India’s ‘Current’ distress

Residents of Manki village, barely 10 kilometers from “diamond city” Panna in Madhya Pradesh, saw a bulb switch on for the first time in March this year. Sixty-nine years after India achieved Independence, electricity had finally reached the village. But their excitement was short-lived. In less than four days, the village plunged back into darkness. Two months later, power returned on May 29 but again stayed for hardly two days. Since then, Manki—where 95 percent of the households are connected to the electrical grid—has been forced to go back to using kerosene lamps for lighting.

Despite such bumpy progress, Union Finance Minister Arun Jaitley announced during his Budget speech this year that the government would achieve 100 percent village electrification by May 1, 2018. After the Budget speech, Union Power Minister Piyush Goyal went one step ahead and told a news channel that electricity would reach all remaining unelectrified villages “possibly by the end of 2017 itself”. Such ambitious targets involve a rapid expansion of grids and taking power connections to villages in the most remote parts of the country. But the experience of villages like Manki shows that being connected to an electrical grid does not mean having electricity.
 
Policy misses
 Take a look at what is considered an electrified village, for instance. According to a revision in the definition given in the Electricity Act, 2003, an electrified village is one where all public places such as schools, health centres, and panchayat offices, and 10 percent of all households are connected to the grid. This means only one in 10 households needs to have electricity supply for the village to be considered officially “electrified”.

In April 2005, the United Progressive Alliance (UPA) government launched the Rajiv Gandhi Grameen Vidhyutikaran Yojana (RGGVY) which provided 90 percent capital subsidy to local contractors for installing infrastructure such as distribution transformers and lines for providing electricity. As a result, the electricity distribution network reached almost 98 percent of all unelectrified villages. But since the definition was as narrow as to include only 10 percent of all households, the scheme failed to ensure complete access to electricity in most villages. Instead, villages struggled to get electricity supply for more than six hours a day and the voltage was too low to power even lights and fans properly.

 In August 2006, the government introduced the Rural Electrification Policy, 2006, which attempted to expand the meaning of electrification. It aimed at providing quality power supply to all households by 2009. It also guaranteed minimum one unit of consumption per household per day by 2012. And yet, the target is far from being achieved. According to Census 2011, only 55.3 percent of all rural households had access to electricity. The majority of the households without electricity are in six states—Uttar Pradesh, Bihar, Jharkhand, Odisha, West Bengal, and Assam. The National Democratic Alliance (NDA) government rode to power in 2014, changing the course of rural electrification and promising 24x7 electricity for all by 2019. Grid expansion and the role of renewable energy have taken centre stage. The government absorbed RGGVY into the new Deen Dayal Upadhyaya Gram Jyoti Yojana (DDUGJY) with the intention of providing a separate feeder (distribution wire) to rural households and agricultural consumers to ensure regular supply of electricity. In the past two years, most of the Rs 1,123 crore released under this programme has been used for grid expansion.

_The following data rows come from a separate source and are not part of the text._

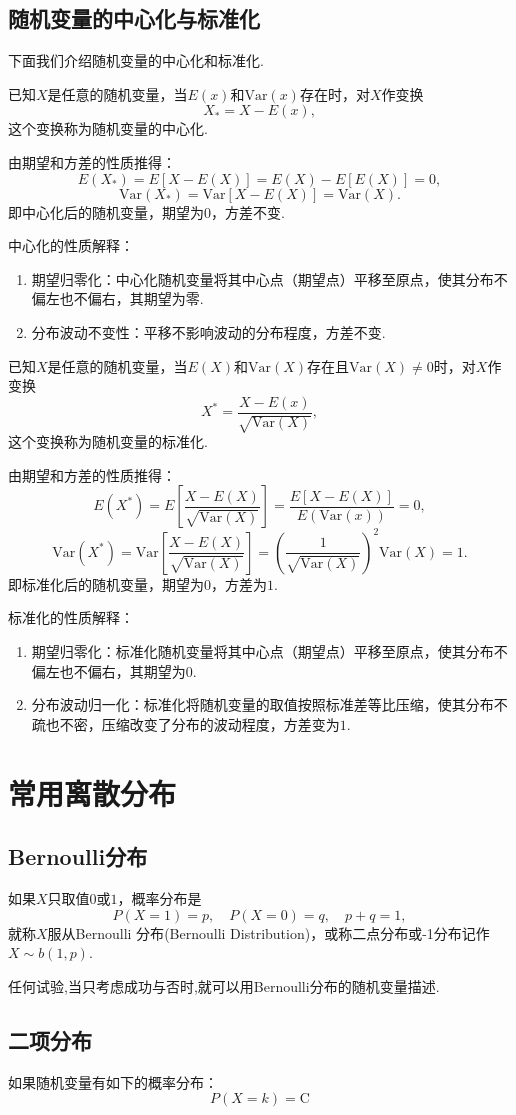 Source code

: \documentclass[lang=cn,10pt]{elegantbook}
\begin{document}
\subsection{随机变量的中心化与标准化}
下面我们介绍随机变量的中心化和标准化.
\begin{definition}[随机变量的中心化]
	已知$X$是任意的随机变量，当$E(x)$和$\mathrm{Var}(x)$存在时，对$X$作变换
	$$X_{*}=X-E(x),$$
	这个变换称为{\heiti 随机变量的中心化}.
\end{definition}
由期望和方差的性质推得：
$$E(X_{*})=E\left[X-E(X)\right]=E(X)-E\left[E(X)\right]=0,$$
$$\mathrm{Var}(X_{*})=\mathrm{Var}\left[X-E(X)\right]=\mathrm{Var}(X).$$
即中心化后的随机变量，期望为$0$，方差不变.

中心化的性质解释：
\begin{enumerate}[(1)]
	\item 期望归零化：中心化随机变量将其中心点（期望点）平移至原点，使其分布不偏左也不偏右，其期望为零.
	\item 分布波动不变性：平移不影响波动的分布程度，方差不变.
\end{enumerate}
\begin{definition}[随机变量的标准化]
	已知$X$是任意的随机变量，当$E(X)$和$\mathrm{Var}(X)$存在且$\mathrm{Var}(X)\neq 0$时，对$X$作变换
	$$X^{*}=\frac{X-E(x)}{\sqrt{\mathrm{Var}(X)}},$$
	这个变换称为随机变量的标准化.
\end{definition}
由期望和方差的性质推得：
$$E(X^{*})=E\left[\frac{X-E(X)}{\sqrt{\mathrm{Var}(X)}}\right]=\frac{E\left[X-E(X)\right]}{E\left(\mathrm{Var}(x)\right)}=0,$$
$$\mathrm{Var}(X^{*})=\mathrm{Var}\left[\frac{X-E(X)}{\sqrt{\mathrm{Var}(X)}}\right]=\left(\frac{1}{\sqrt{\mathrm{Var}(X)}}\right)^2\mathrm{Var}(X)=1.$$
即标准化后的随机变量，期望为$0$，方差为$1$.

标准化的性质解释：
\begin{enumerate}[(1)]
	\item 期望归零化：标准化随机变量将其中心点（期望点）平移至原点，使其分布不偏左也不偏右，其期望为$0$.
	\item 分布波动归一化：标准化将随机变量的取值按照标准差等比压缩，使其分布不疏也不密，压缩改变了分布的波动程度，方差变为$1$.
\end{enumerate}
\section{常用离散分布}
\subsection{Bernoulli分布}
\begin{definition}[Bernoulli分布]
	如果$X$只取值$0$或$1$，概率分布是
	$$P(X=1)=p,\quad P(X=0)=q,\quad p+q=1,$$
	就称$X$服从{\heiti Bernoulli 分布}(Bernoulli Distribution)，或称{\heiti 二点分布}或{-1分布}记作$X\sim b(1,p)$.
\end{definition}
任何试验,当只考虑成功与否时,就可以用Bernoulli分布的随机变量描述.
\subsection{二项分布}
\begin{definition}[二项分布]
	如果随机变量有如下的概率分布：
	$$P(X=k)=\mathrm{C}$$
\end{definition}
\end{document}
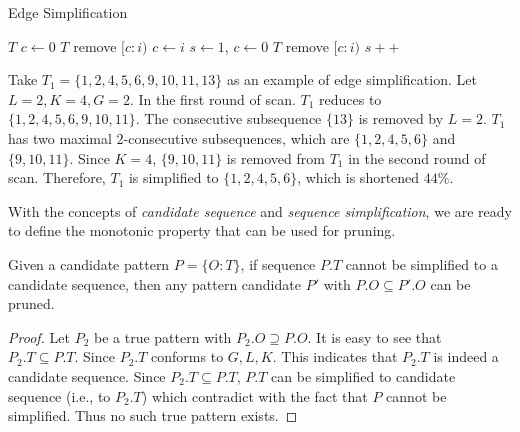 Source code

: \begin{algorithm}
\caption{Edge Simplification}
\label{algo:simp_prune}
\begin{algorithmic}[1]
\Require $T$
\State $c \gets 0$
			\State $T$ remove $[c:i)$
		\EndIf
		\State $c \gets i$
	\EndIf
\EndFor
{}
\State $s\gets 1$, $c\gets 0$
			\State $T$ remove $[c:i)$
		\EndIf
	\Else
		\State $s++$
	\EndIf
\EndFor
\end{algorithmic}
\end{algorithm}

\begin{example}
Take $T_1=\{1,2,4,5,6,9,10,11,13\}$ as an example of edge simplification. Let $L = 2, K = 4, G = 2$.
In the first round of scan. $T_1$ reduces to $\{1,2,4,5,6,9,10,11\}$. The consecutive subsequence $\{13\}$
is removed by $L=2$. $T_1$ has two maximal $2$-consecutive subsequences, which 
are $\{1,2,4,5,6\}$ and $\{9,10,11\}$. Since $K=4$, $\{9,10,11\}$ is removed
from $T_1$ in the second round of scan. Therefore, $T_1$ is simplified to $\{1,2,4,5,6\}$, which is shortened $44\%$.
\end{example}


With the concepts of \textit{candidate sequence} and \textit{sequence simplification}, we are ready to define the monotonic property that can be used for pruning.
\begin{theorem}\label{THM:SPM_TM}
Given a candidate pattern $P=\{O:T\}$, if sequence $P.T$ cannot be simplified to a candidate sequence, then any pattern candidate $P'$ with $P.O \subseteq P'.O$ can be pruned.
\end{theorem}

\begin{proof}
Let $P_2$ be a true pattern with $P_2.O \supseteq P.O$. It is easy to see that $P_2.T \subseteq P.T$. Since $P_2.T$ conforms to $G,L,K$. This indicates that $P_2.T$ is indeed a candidate sequence. Since $P_2.T \subseteq P.T$, $P.T$ can be simplified to candidate sequence (i.e., to $P_2.T$) which contradict with the fact that $P$ cannot be simplified. Thus no such true pattern exists.
\end{proof}













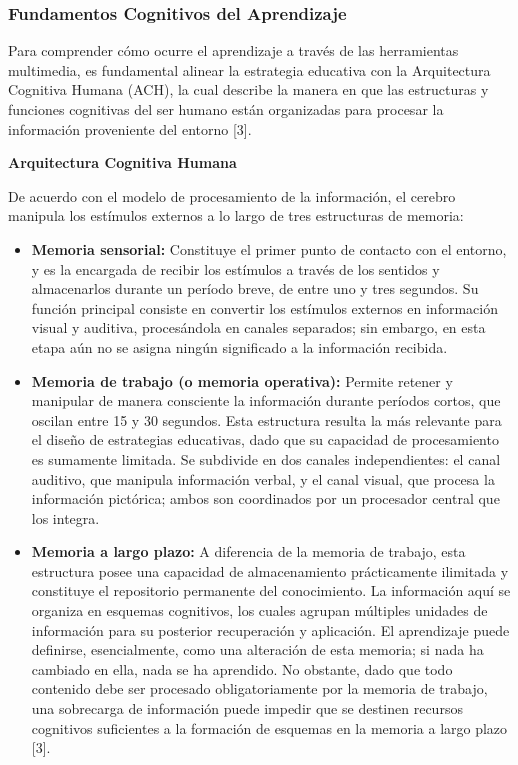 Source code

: \documentclass[11pt]{article}
\begin{document}
\subsubsection*{Fundamentos Cognitivos del Aprendizaje}
Para comprender cómo ocurre el aprendizaje a través de las herramientas multimedia, es fundamental alinear la estrategia educativa con la Arquitectura Cognitiva Humana (ACH), la cual describe la manera en que las estructuras y funciones cognitivas del ser humano están organizadas para procesar la información proveniente del entorno [3].

\textbf{Arquitectura Cognitiva Humana}

De acuerdo con el modelo de procesamiento de la información, el cerebro manipula los estímulos externos a lo largo de tres estructuras de memoria:

\begin{itemize}
    \item \textbf{Memoria sensorial:} Constituye el primer punto de contacto con el entorno, y es la encargada de recibir los estímulos a través de los sentidos y almacenarlos durante un período breve, de entre uno y tres segundos. Su función principal consiste en convertir los estímulos externos en información visual y auditiva, procesándola en canales separados; sin embargo, en esta etapa aún no se asigna ningún significado a la información recibida.
    \item \textbf{Memoria de trabajo (o memoria operativa):} Permite retener y manipular de manera consciente la información durante períodos cortos, que oscilan entre 15 y 30 segundos. Esta estructura resulta la más relevante para el diseño de estrategias educativas, dado que su capacidad de procesamiento es sumamente limitada. Se subdivide en dos canales independientes: el canal auditivo, que manipula información verbal, y el canal visual, que procesa la información pictórica; ambos son coordinados por un procesador central que los integra.
    \item \textbf{Memoria a largo plazo:} A diferencia de la memoria de trabajo, esta estructura posee una capacidad de almacenamiento prácticamente ilimitada y constituye el repositorio permanente del conocimiento. La información aquí se organiza en esquemas cognitivos, los cuales agrupan múltiples unidades de información para su posterior recuperación y aplicación. El aprendizaje puede definirse, esencialmente, como una alteración de esta memoria; si nada ha cambiado en ella, nada se ha aprendido. No obstante, dado que todo contenido debe ser procesado obligatoriamente por la memoria de trabajo, una sobrecarga de información puede impedir que se destinen recursos cognitivos suficientes a la formación de esquemas en la memoria a largo plazo [3].
\end{itemize}
\end{document}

 Round-the-clock electricity for all is, however, a daunting task, considering that around 34 percent of the population was still using kerosene lamps in 2011. Even metros like Delhi and Bengaluru face power cuts every day. According to the Union Power Ministry, 8,995 villages were still unelectrified as of July 18 this year. Even if grids are expanding at breakneck speed, the quality of energy access in rural areas remains low. To evaluate current efforts by the government to electrify villages, Down To Earth visited six districts in Assam, Bihar, Jharkhand, Madhya Pradesh, Odisha and Uttar Pradesh and found several impediments.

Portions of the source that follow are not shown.